A Review of Extensible Query Optimizers in Practice
My roommate and I are in a war with UPS. I came home the other day to find she’d left this note on our front door:
It would appear she also has some kind of additional beef with DHL ("an even more evil company than UPS"). I don’t know anything about that and I’m not getting involved. I think there’s some problem with the app that my landlord installed in lieu of a buzzer, which is causing UPS to think we're not home when we are.
I don’t know what she’s ordered, but I ordered, and consequently had to pay six dollars to reroute, my copy of Extensible Query Optimizers in Practice:
I was made aware of this book by being directed to its publisher's page, which has a completely bizarre pricing scheme:
I of course shrewdly googled around to find a discount code so I only paid something like $70 (plus my six dollars to prevent the UPS demons from telling me they're "sorry they missed me").
If you don't want to be quite so shrewd but want to read this yourself it turns out there is a free pdf available on the Microsoft website. It is also the topic of an as-of-writing, ongoing CMU course.
The existence of this book is exciting, if, like me, you like query planning and have ever tried to find canonical resources on it. It's even more exciting if you recognize Surajit Chaudhuri as the author of probably the best query planning paper ever written.

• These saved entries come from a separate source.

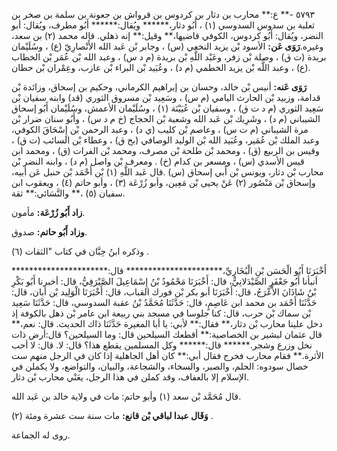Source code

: ٥٧٩٣ -** ع:** محارب بن دثار بن كردوس بن قرواش بن جعونة بن سلمة بن صخر بن ثعلبة بن سدوس السدوسي (١) ، أَبُو دثار،****** ويُقال:****** أَبُو مطرف، ويُقال: أبو النضر، ويُقال: أَبُو كردوس، الكوفي قاضيها،** وقيل:** إنه ذهلي. قاله محمد (٢) بن سعد، وغيره.**رَوَى عَن:** الأسود بْن يزيد النخعي (س) ، وجابر بْن عَبد الله الأَنْصارِيّ (ع) ، وسُلَيْمان بريدة (ت ق) ، وصلة بْن زفر، وعَبْد اللَّهِ بْن بريدة (م د س) ، وعبد الله بْن عُمَر بْن الخطاب (ع) ، وعبد اللَّه بْن يزيد الخطمي (م د) ، وعُبَيد بْن البراء بْن عازب، وعِمْران بْن حطان.

**رَوَى عَنه:** أنيس بْن خالد، وحسان بن إبراهيم الكرماني، وحكيم بن إسحاق، وزائدة بْن قدامة، وزبيد بْن الحارث اليامي (م س) ، وسَعِيد بْن مسروق الثوري (قد) وابنه سفيان بْن سَعِيد الثوري (م د ت ق) ، وسفيان بْن عُيَيْنَة (١) ، وسُلَيْمان الأعمش، وسُلَيْمان أَبُو إسحاق الشيباني (م د) ، وشَرِيك بْن عَبد الله وشعبة بْن الحجاج (خ م د س) ، وأَبُو سنان ضرار بْن مرة الشيباني (م ت س) ، وعاصم بْن كليب (ي د) ، وعبد الرحمن بْن إِسْحَاقَ الكوفي، وعبد الملك بْن عُمَير، وعُبَيد الله بْن الوليد الوصافي (بخ ق) ، وعطاء بْن السائب (ت ق) ، وقيس بن الربيع (ق) ، ومحمد بْن طلحة بْن مصرف، ومحمد بْن الفرات (ق) ، ومحمد ابن قيس الأسدي (س) ، ومسعر بن كدام (خ) . ومعرف بْن واصل (م د) ، وابنه النضر بْن محارب بْن دثار، ويونس بْن أَبي إسحاق (س) .قال عَبد اللَّهِ (١) بْن أَحْمَد بْن حنبل عَن أبيه، وإسحاق بْن مَنْصُور (٢) عَنْ يحيى بْن مَعِين، وأبو زُرْعَة (٣) ، وأبو حاتم (٤) ، ويعقوب ابن سفيان (٥) ،** والنَّسَائي:** ثقة.

**زاد أَبُو زُرْعَة:** مأمون.

**وزاد أَبُو حاتم:** صدوق.

وذكره ابنُ حِبَّان في كتاب "الثقات (٦) .

أَخْبَرَنَا أَبُو الْحَسَن بْنِ الْبُخَارِيِّ،********************** قال:********************** أنبأنا أَبُو جَعْفَرٍ الصَّيْدَلانِيُّ، قال: أَخْبَرَنَا مَحْمُودُ بْنُ إِسْمَاعِيلَ الصَّيْرَفِيُّ، قال: أخبرنا أَبُو بَكْرِ بْنُ شَاذَانَ الأَعْرَجُ، قال: أَخْبَرَنَا أبو بكر بْن فورك القباب، قال: أَخْبَرَنَا الْوَلِيد بْن أبان، قال: حَدَّثَنَا أَحْمَد بن محمد ابن عَاصِمٍ، قال: حَدَّثَنَا مُحَمَّدُ بْنُ عقبة السدوسي، قال: حَدَّثَنَا سَعِيد بْن سماك بْن حرب، قال: كنا جلوسا في مسجد بني ربيعة ابن عامر بْن ذهل بالكوفة إذ دخل علينا محارب بْن دثار،** فقال:** لأبي: يا أبا المغيرة حَدَّثَنَا ذاك الحديث. قال: نعم،** قال عثمان لبشير بن الخصاصية:** أقطعك السيلحين قال: وما السيلحين؟ قال:أرض ذات نخل وزرع وشجر.****** قال:****** وكل المسلمين يقطع هذا؟ قال: لا. قال: لا أحب الأثرة.** فقام محارب فخرج فقال أبي:** كان أهل الجاهلية إذا كان في الرجل منهم ست خصال سودوه: الحلم، والصبر، والسخاء، والشجاعة، والبيان، والتواضع، ولا يكملن في الإسلام إلا بالعفاف، وقد كملن في هذا الرجل، يعَنْي محارب بْن دثار.

قال مُحَمَّد بْن سعد (١) وأبو حاتم: مات في ولاية خالد بن عَبد الله.

**وَقَال عبدا لباقي بْن قانع:** مات سنة ست عشرة ومئة (٢) .

روى له الجماعة.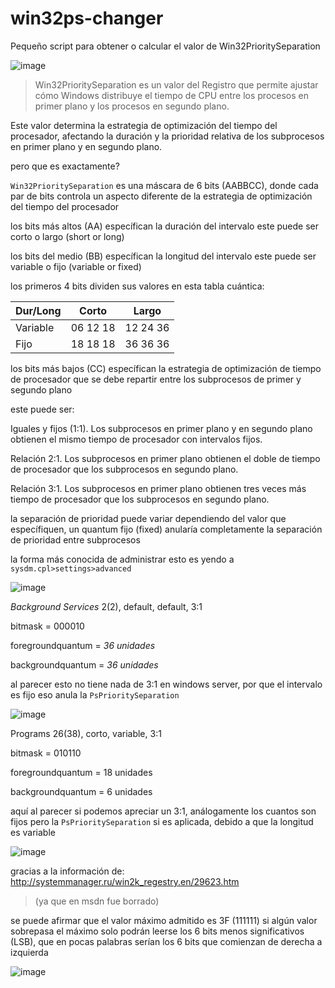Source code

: # win32ps-changer
Pequeño script para obtener o calcular el valor de Win32PrioritySeparation

![image](https://github.com/LuSlower/Win32Ps-Changer/assets/148411728/5df94fae-3034-49f3-b20a-92c46811f65c)

> Win32PrioritySeparation es un valor del Registro que permite ajustar cómo Windows distribuye el tiempo de CPU entre los procesos en primer plano y los procesos en segundo plano.

Este valor determina la estrategia de optimización del tiempo del procesador, afectando la duración y la prioridad relativa de los subprocesos en primer plano y en segundo plano.

pero que es exactamente?

`Win32PrioritySeparation` es una máscara de 6 bits (AABBCC), donde cada par de bits controla un aspecto diferente de la estrategia de optimización del tiempo del procesador

los bits más altos (AA)
específican la duración del intervalo
este puede ser corto o largo (short or long)

los bits del medio (BB)
específican la longitud del intervalo
este puede ser variable o fijo (variable or fixed)

los primeros 4 bits dividen sus valores en esta tabla cuántica:

| Dur/Long |  Corto   |  Largo     |
|----------|----------|------------|
| Variable | 06 12 18 | 12 24 36  |
| Fijo     | 18 18 18 | 36 36 36  |

los bits más bajos (CC)
específican la estrategia de optimización de tiempo de procesador que se debe repartir entre los subprocesos de primer y segundo plano

este puede ser:

Iguales y fijos (1:1). Los subprocesos en primer plano y en segundo plano obtienen el mismo tiempo de procesador con intervalos fijos.

Relación 2:1. Los subprocesos en primer plano obtienen el doble de tiempo de procesador que los subprocesos en segundo plano.

Relación 3:1. Los subprocesos en primer plano obtienen tres veces más tiempo de procesador que los subprocesos en segundo plano. 

la separación de prioridad puede variar dependiendo del valor que específiquen, un quantum fijo (fixed) anularía completamente la separación de prioridad entre subprocesos 

la forma más conocida de administrar esto es yendo a `sysdm.cpl>settings>advanced` 

![image](https://github.com/LuSlower/Win32Ps-Changer/assets/148411728/b110a7e4-7c5f-4be6-b30d-58b20c8ad995)

_Background Services_
2(2), default, default, 3:1

bitmask = 000010

foregroundquantum = _36 unidades_

backgroundquantum = _36 unidades_

al parecer esto no tiene nada de 3:1
en windows server, por que el intervalo es fijo eso anula la `PsPrioritySeparation`

![image](https://github.com/LuSlower/Win32Ps-Changer/assets/148411728/6957b915-e16f-4d9b-aec0-c4a6ca769b96)

Programs
26(38), corto, variable, 3:1

bitmask = 010110

foregroundquantum = 18 unidades

backgroundquantum = 6 unidades

aquí al parecer si podemos apreciar un 3:1, análogamente los cuantos son fijos pero la `PsPrioritySeparation` si es aplicada, debido a que la longitud es variable 

![image](https://github.com/LuSlower/Win32Ps-Changer/assets/148411728/963c76c7-1f2b-4629-9fa5-680a724bdb81)

gracias a la información de:
http://systemmanager.ru/win2k_regestry.en/29623.htm

> (ya que en msdn fue borrado)

se puede afirmar que el valor máximo admitido es 3F (111111)
si algún valor sobrepasa el máximo solo podrán leerse los 6 bits menos significativos (LSB), que en pocas palabras serían los 6 bits que comienzan de derecha a izquierda 

![image](https://github.com/LuSlower/Win32Ps-Changer/assets/148411728/8a544a45-f67f-4c3c-acec-0cdb850c2f7c)








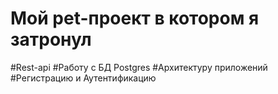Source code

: # Мой  pet-проект в котором я затронул 
#Rest-api
#Работу с БД Postgres
#Архитектуру приложений
#Регистрацию и Аутентификацию 
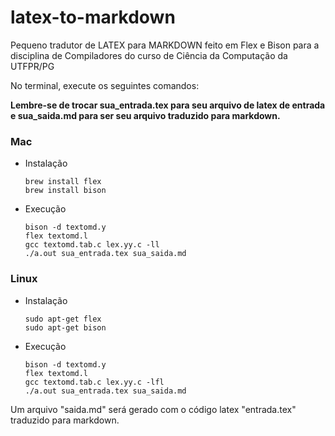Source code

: # latex-to-markdown
Pequeno tradutor de LATEX para MARKDOWN feito em Flex e Bison para a disciplina de Compiladores do curso de Ciência da Computação da UTFPR/PG

No terminal, execute os seguintes comandos:

**Lembre-se de trocar sua_entrada.tex para seu arquivo de latex de entrada e sua_saida.md para ser seu arquivo traduzido para markdown.**

### Mac

* Instalação

      brew install flex
      brew install bison
      
* Execução
      
      bison -d textomd.y
      flex textomd.l
      gcc textomd.tab.c lex.yy.c -ll
      ./a.out sua_entrada.tex sua_saida.md

### Linux

* Instalação

      sudo apt-get flex
      sudo apt-get bison
      
* Execução
      
      bison -d textomd.y
      flex textomd.l
      gcc textomd.tab.c lex.yy.c -lfl
      ./a.out sua_entrada.tex sua_saida.md

Um arquivo "saida.md" será gerado com o código latex "entrada.tex" traduzido para markdown.
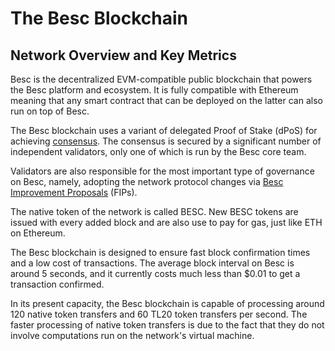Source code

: # The Besc Blockchain

## Network Overview and Key Metrics

Besc is the decentralized EVM-compatible public blockchain that powers the Besc platform and ecosystem. It is fully compatible with Ethereum meaning that any smart contract that can be deployed on the latter can also run on top of Besc.

The Besc blockchain uses a variant of delegated Proof of Stake (dPoS) for achieving [consensus](https://docs.bescscan.io/general-1/fuse-network-blockchain/README). The consensus is secured by a significant number of independent validators, only one of which is run by the Besc core team.

Validators are also responsible for the most important type of governance on Besc, namely, adopting the network protocol changes via [Besc Improvement Proposals](https://docs.bescscan.io/general/fips) (FIPs). 

The native token of the network is called BESC. New BESC tokens are issued with every added block and are also use to pay for gas, just like ETH on Ethereum. 

The Besc blockchain is designed to ensure fast block confirmation times and a low cost of transactions. The average block interval on Besc is around 5 seconds, and it currently costs much less than $0.01 to get a transaction confirmed.

In its present capacity, the Besc blockchain is capable of processing around 120 native token transfers and 60 TL20 token transfers per second. The faster processing of native token transfers is due to the fact that they do not involve computations run on the network's virtual machine. 


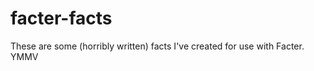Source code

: facter-facts
============

These are some (horribly written) facts I've created for use with Facter.  YMMV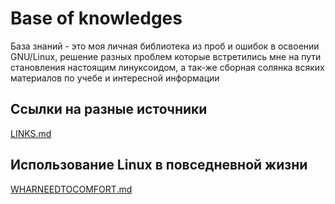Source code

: # Base of knowledges
База знаний - это моя личная библиотека из проб и ошибок в освоении GNU/Linux, решение разных проблем которые встретились мне на пути становления настоящим линуксоидом, а так-же сборная солянка всяких материалов по учебе и интересной информации  
## Ссылки на разные источники
[LINKS.md](/LINKS.md)

## Использование Linux в повседневной жизни
[WHARNEEDTOCOMFORT.md](/WHATNEEDTOCOMFORT.md)
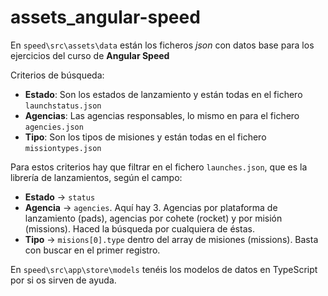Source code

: # assets_angular-speed

En `speed\src\assets\data` están los ficheros _json_ con datos base para los ejercicios del curso de **Angular Speed**

Criterios de búsqueda:

- **Estado**: Son los estados de lanzamiento y están todas en el fichero `launchstatus.json`
- **Agencias**: Las agencias responsables, lo mismo en para el fichero `agencies.json`
- **Tipo**: Son los tipos de misiones y están todas en el fichero `missiontypes.json`

Para estos criterios hay que filtrar en el fichero `launches.json`, que es la librería de lanzamientos, según el campo:

- **Estado** -> `status`
- **Agencia** -> `agencies`. Aquí hay 3. Agencias por plataforma de lanzamiento (pads), agencias por cohete (rocket) y por misión (missions). Haced la búsqueda por cualquiera de éstas.
- **Tipo** -> `misions[0].type` dentro del array de misiones (missions). Basta con buscar en el primer registro.

En `speed\src\app\store\models` tenéis los modelos de datos en TypeScript por si os sirven de ayuda.
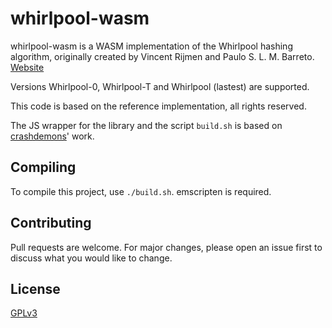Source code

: # whirlpool-wasm
whirlpool-wasm is a WASM implementation of the Whirlpool hashing algorithm, originally created by Vincent Rijmen and Paulo S. L. M. Barreto. [Website](https://web.archive.org/web/20171129084214/http://www.larc.usp.br/~pbarreto/WhirlpoolPage.html)

Versions Whirlpool-0, Whirlpool-T and Whirlpool (lastest) are supported.

This code is based on the reference implementation, all rights reserved.

The JS wrapper for the library and the script `build.sh` is based on [crashdemons](https://github.com/crashdemons/)' work.

## Compiling

To compile this project, use `./build.sh`.
emscripten is required.

## Contributing
Pull requests are welcome. For major changes, please open an issue first to discuss what you would like to change.

## License
[GPLv3](https://www.gnu.org/licenses/gpl-3.0.html)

Before I get into each chapter: I think the book is good. If you like this stuff, or you think you might like this stuff, or you have a job-related need to learn about this stuff, you'd probably be hard-pressed to find a better way to understand the lay of the land. The book is a fantastic achievement that probably only this set of authors was capable of putting together in such a lucid way, and the world is better for its existence.
I feel compelled to say this before I get to any criticisms because while it's convenient for me to me to think of this mailing list as "my mother and twenty people I worked with at one time or another" (which is broadly true) the world of databases is small enough that there is some nonzero chance that this makes it back to the authors. This book is great. If you enjoy reading NULL BITMAP, you will enjoy reading Extensible Query Optimizers In Practice.
My high-level complaint is that I think the book suffers from trying very hard to not be about engineering. I feel that the authors are trying to avoid too many concrete details in a hope to make the material more timeless and I think the work is less good for it. And this is basically true of everything that happens when people write about query optimization because the interesting engineering problems in query optimization are not really the sort of thing you can easily write a paper about, and in academia people tend to just modify existing query planners or write hacky one-offs to test their hypotheses.
The problem is that this is intrinsically a topic about engineering. The authors even use the word "extensible" in the title to describe the kind of software they're interested in talking about. Query planners being a pattern at all is a question of engineering: I think anyone talking about query planners needs to justify, regularly and continually, proportional to their complexity, their position in the stack (and "people don't know how to or don't want to write query plans" is not a valid reason).
You can write about how to do query decorrelation, but I can look that up in a paper, and a lot of the difficulties of doing it come from fitting it into an existing framework (or more likely, designing a framework to support it) that doesn't mangle your plans in a near-unrecoverable way.
Chapter 1: Introduction
The authors introduce the problem solved by a query optimizer (finding an acceptable way to run a declarative query) and introduce the topic of the book briefly. They make a point of being clear about what they mean by extensible in the title which I think is important: we are chiefly interested in the general purpose systems that lets us optimize queries.
I love that the authors made a point of calling out System R because I think we are blessed in the query planning world by having a canonical “first system” that got it, broadly, right.
Chapter 2: Extensible Query Optimizers
This is the meat of the book. This is where the gold is: an explanation of Cascades.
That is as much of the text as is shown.